Some heavy thing fell with a mighty splash right in front of me. A few more yards, and my brains had floated with the spume. As it was, the oar was dashed from under my armpits; in another moment they had found a more solid resting-place.

It was a hen-coop, and it floated bars upwards like a boat. In this calm it might float for days. I climbed upon the bars-and the whole cage rolled over on top of me.

Coming to the surface, I found to my joy that the hen-coop had righted itself; so now I climbed up again, but this time very slowly and gingerly; the balance was undisturbed, and I stretched myself cautiously along the bars on my stomach. A good idea immediately occurred to me. I had jumped as a matter of course into the flannels which one naturally wears in the tropics. To their lightness I already owed my life, but the common cricket-belt which was part of the costume was the thing to which I owe it most of all. Loosening this belt a little, as I tucked my toes tenaciously under the endmost bar, I undid and passed the two ends under one of the middle bars, fastening the clasp upon the other side. If I capsized now, well, we might go to the bottom together; otherwise the hen-coop and I should not part company in a hurry; and I thought, I felt, that she would float.
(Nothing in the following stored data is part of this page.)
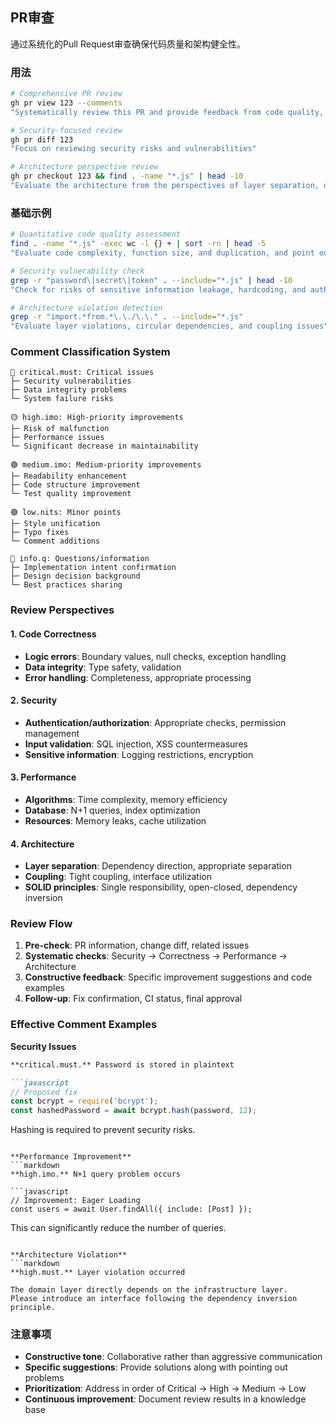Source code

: ## PR审查

通过系统化的Pull Request审查确保代码质量和架构健全性。

### 用法

```bash
# Comprehensive PR review
gh pr view 123 --comments
"Systematically review this PR and provide feedback from code quality, security, and architecture perspectives"

# Security-focused review
gh pr diff 123
"Focus on reviewing security risks and vulnerabilities"

# Architecture perspective review
gh pr checkout 123 && find . -name "*.js" | head -10
"Evaluate the architecture from the perspectives of layer separation, dependencies, and SOLID principles"
```

### 基础示例

```bash
# Quantitative code quality assessment
find . -name "*.js" -exec wc -l {} + | sort -rn | head -5
"Evaluate code complexity, function size, and duplication, and point out improvements"

# Security vulnerability check
grep -r "password\|secret\|token" . --include="*.js" | head -10
"Check for risks of sensitive information leakage, hardcoding, and authentication bypass"

# Architecture violation detection
grep -r "import.*from.*\.\./\.\." . --include="*.js"
"Evaluate layer violations, circular dependencies, and coupling issues"
```

### Comment Classification System

```
🔴 critical.must: Critical issues
├─ Security vulnerabilities
├─ Data integrity problems
└─ System failure risks

🟡 high.imo: High-priority improvements
├─ Risk of malfunction
├─ Performance issues
└─ Significant decrease in maintainability

🟢 medium.imo: Medium-priority improvements
├─ Readability enhancement
├─ Code structure improvement
└─ Test quality improvement

🟢 low.nits: Minor points
├─ Style unification
├─ Typo fixes
└─ Comment additions

🔵 info.q: Questions/information
├─ Implementation intent confirmation
├─ Design decision background
└─ Best practices sharing
```

### Review Perspectives

#### 1. Code Correctness

- **Logic errors**: Boundary values, null checks, exception handling
- **Data integrity**: Type safety, validation
- **Error handling**: Completeness, appropriate processing

#### 2. Security

- **Authentication/authorization**: Appropriate checks, permission management
- **Input validation**: SQL injection, XSS countermeasures
- **Sensitive information**: Logging restrictions, encryption

#### 3. Performance

- **Algorithms**: Time complexity, memory efficiency
- **Database**: N+1 queries, index optimization
- **Resources**: Memory leaks, cache utilization

#### 4. Architecture

- **Layer separation**: Dependency direction, appropriate separation
- **Coupling**: Tight coupling, interface utilization
- **SOLID principles**: Single responsibility, open-closed, dependency inversion

### Review Flow

1. **Pre-check**: PR information, change diff, related issues
2. **Systematic checks**: Security → Correctness → Performance → Architecture
3. **Constructive feedback**: Specific improvement suggestions and code examples
4. **Follow-up**: Fix confirmation, CI status, final approval

### Effective Comment Examples

**Security Issues**

```markdown
**critical.must.** Password is stored in plaintext

```javascript
// Proposed fix
const bcrypt = require('bcrypt');
const hashedPassword = await bcrypt.hash(password, 12);
```

Hashing is required to prevent security risks.

```

**Performance Improvement**
```markdown
**high.imo.** N+1 query problem occurs

```javascript
// Improvement: Eager Loading
const users = await User.findAll({ include: [Post] });
```

This can significantly reduce the number of queries.

```

**Architecture Violation**
```markdown
**high.must.** Layer violation occurred

The domain layer directly depends on the infrastructure layer.
Please introduce an interface following the dependency inversion principle.
```

### 注意事项

- **Constructive tone**: Collaborative rather than aggressive communication
- **Specific suggestions**: Provide solutions along with pointing out problems
- **Prioritization**: Address in order of Critical → High → Medium → Low
- **Continuous improvement**: Document review results in a knowledge base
Worn out as I was, and comparatively secure for the moment, I will not say that I slept; but my eyes closed, and every fibre rested, as I rose and slid with the smooth, long swell. Whether I did indeed hear voices, curses, cries, I cannot say positively to this day. I only know that I raised my head and looked sharply all ways but the way I durst not look for fear of an upset. And, again, I thought I saw first a tiny flame, and then a tinier glow; and as my head drooped, and my eyes closed again, I say I thought I smelt tobacco; but this, of course, was my imagination supplying all the links from one.